La fisica quantistica ha spiegato e dimostrato che le particelle subatomiche che compongono gli atomi appaiono e scompaiono continuamente dal nulla. Gli oggetti che vediamo non hanno un’esistenza costante, ma letteralmente appaiono e scompaiono senza sosta da un qualche altro luogo, e l’unico motivo per cui continuano a riapparire uguali a se stessi è l’idea indubitabile che noi, in quanto osservatori che danno forma a ciò che osservano, abbiamo di essi. E’ perché credo che la sedia sia solida e fatta in quel modo che continua a solidificarsi tale e quale.
La stessa identica cosa accade al nostro corpo fisico. Si potrebbe soffermarsi a riflettere sul fatto che per dare forma a qualcosa devo prima averlo visto in me: come potrebbe un osservatore sapere cosa osservare diversamente? E infatti la fisica ha dimostrato anche come il tempo funzioni non dal passato al futuro ma in senso esattamente opposto.
Questo movimento è insito in ogni singolo istante concepibile: la materia, come la coscienza ad essa intrecciata, pulsa continuamente, incessantemente, offrendo ad ogni pulsazione infinite possibilità di manifestazione. L’universo si dissolve e si ricondensa in ogni momento, benchè il tempo stesso appaia soltanto sul piano della manifestazione. In quel vuoto dall’apparenza, l’assenza di tempo coincide con l’eternità. Questa reale discontinuità di permanenza del nostro essere riguarda appunto non solo il corpo, ma la nostra stessa mente, intesa come insieme di idee su noi stessi, cioè il nostro io.
L’intervallo fra le pulsazioni, neanche a dirlo, tende all'infinito.

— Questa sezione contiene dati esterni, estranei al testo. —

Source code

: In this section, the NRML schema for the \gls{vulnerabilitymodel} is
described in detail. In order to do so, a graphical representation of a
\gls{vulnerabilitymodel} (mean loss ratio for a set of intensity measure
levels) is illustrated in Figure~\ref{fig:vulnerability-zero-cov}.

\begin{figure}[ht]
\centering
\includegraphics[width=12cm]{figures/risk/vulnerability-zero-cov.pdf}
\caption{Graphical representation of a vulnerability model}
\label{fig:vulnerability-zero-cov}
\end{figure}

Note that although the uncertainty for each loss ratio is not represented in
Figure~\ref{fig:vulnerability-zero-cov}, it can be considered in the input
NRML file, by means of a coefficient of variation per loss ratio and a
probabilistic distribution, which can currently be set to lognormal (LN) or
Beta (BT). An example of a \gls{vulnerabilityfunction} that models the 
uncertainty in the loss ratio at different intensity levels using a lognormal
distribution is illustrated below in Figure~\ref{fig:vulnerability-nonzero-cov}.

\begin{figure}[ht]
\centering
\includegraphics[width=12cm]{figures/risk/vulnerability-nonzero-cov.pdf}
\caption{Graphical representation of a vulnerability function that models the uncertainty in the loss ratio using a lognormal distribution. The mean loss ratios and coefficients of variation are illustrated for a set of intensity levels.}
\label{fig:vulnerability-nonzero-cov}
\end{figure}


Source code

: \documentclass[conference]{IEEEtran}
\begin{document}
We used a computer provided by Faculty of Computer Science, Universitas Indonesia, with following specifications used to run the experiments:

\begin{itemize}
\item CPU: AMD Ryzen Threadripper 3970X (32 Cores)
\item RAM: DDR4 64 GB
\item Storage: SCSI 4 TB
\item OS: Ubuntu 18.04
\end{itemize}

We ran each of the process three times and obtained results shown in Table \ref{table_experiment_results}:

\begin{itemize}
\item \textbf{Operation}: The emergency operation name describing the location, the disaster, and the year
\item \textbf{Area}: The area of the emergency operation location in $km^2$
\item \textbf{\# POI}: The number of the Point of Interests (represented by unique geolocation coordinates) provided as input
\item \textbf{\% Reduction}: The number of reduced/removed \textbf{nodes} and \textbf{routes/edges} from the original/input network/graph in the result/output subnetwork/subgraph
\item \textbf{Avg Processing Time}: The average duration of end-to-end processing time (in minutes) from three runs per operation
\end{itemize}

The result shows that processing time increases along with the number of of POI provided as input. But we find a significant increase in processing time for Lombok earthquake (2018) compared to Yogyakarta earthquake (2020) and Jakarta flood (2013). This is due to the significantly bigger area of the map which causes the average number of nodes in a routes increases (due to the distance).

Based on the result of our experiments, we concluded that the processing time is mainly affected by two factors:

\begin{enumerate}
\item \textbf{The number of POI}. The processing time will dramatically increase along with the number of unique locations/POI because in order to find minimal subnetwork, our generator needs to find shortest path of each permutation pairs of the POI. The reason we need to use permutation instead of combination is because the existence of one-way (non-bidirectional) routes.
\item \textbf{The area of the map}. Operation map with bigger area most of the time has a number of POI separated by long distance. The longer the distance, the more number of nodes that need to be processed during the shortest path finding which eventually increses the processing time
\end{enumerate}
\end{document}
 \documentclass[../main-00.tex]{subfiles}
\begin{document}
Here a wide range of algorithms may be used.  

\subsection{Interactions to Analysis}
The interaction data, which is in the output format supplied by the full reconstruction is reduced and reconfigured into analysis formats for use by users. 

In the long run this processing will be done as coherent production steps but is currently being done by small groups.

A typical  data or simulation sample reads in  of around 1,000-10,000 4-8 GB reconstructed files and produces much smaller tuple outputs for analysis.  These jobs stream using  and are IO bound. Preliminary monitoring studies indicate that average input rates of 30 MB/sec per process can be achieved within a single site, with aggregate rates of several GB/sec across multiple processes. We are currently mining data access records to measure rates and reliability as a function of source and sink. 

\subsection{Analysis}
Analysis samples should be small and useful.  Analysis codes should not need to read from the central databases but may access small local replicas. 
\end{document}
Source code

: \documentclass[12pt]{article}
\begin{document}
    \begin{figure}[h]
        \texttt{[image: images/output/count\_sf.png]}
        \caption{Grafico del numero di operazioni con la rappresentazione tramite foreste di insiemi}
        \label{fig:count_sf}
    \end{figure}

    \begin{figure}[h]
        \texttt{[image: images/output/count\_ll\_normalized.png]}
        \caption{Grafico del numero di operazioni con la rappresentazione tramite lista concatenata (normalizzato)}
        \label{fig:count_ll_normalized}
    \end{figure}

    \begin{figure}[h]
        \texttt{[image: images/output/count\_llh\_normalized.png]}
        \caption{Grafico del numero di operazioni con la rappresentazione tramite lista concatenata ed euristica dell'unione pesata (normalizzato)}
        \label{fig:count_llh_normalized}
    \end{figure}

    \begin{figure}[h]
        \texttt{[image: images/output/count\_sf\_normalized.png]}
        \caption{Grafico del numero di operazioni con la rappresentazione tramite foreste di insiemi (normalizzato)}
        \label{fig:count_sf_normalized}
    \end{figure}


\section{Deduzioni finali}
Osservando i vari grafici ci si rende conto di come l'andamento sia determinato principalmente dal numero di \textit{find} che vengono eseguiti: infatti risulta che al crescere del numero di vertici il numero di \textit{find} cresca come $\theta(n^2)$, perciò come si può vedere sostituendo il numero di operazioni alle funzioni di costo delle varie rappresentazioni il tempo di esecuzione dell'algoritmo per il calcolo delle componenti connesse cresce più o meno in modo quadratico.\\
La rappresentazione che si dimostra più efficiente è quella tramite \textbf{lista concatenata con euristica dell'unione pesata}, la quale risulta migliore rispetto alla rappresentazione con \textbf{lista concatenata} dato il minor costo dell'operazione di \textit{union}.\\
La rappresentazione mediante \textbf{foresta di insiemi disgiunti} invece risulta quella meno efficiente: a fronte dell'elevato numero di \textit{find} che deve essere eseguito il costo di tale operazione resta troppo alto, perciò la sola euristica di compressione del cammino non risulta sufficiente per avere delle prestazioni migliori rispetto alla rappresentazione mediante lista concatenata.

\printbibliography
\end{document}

Di che cosa è fatto? Ora, quell’infinitamente microscopico intervallo fra le apparizioni delle particelle, non può che essere lo spazio in cui avviene potenzialmente ogni trasformazione. In realtà non si tratta di uno spazio vuoto fra il presentarsi di due stati diversi, distinto da essi: uno spazio infinitamente piccolo, è anche eternamente presente. Non si può infatti dire dove finisce il vuoto e dove comincia il pieno. Cos’è quel pieno? Dove finisce la densità della materia? Essa è fatta di quel vuoto da cui si addensa, e il suo continuo apparire ha la durata di infinitesimali frazioni di attimi. Di fatto è tutto un vuoto.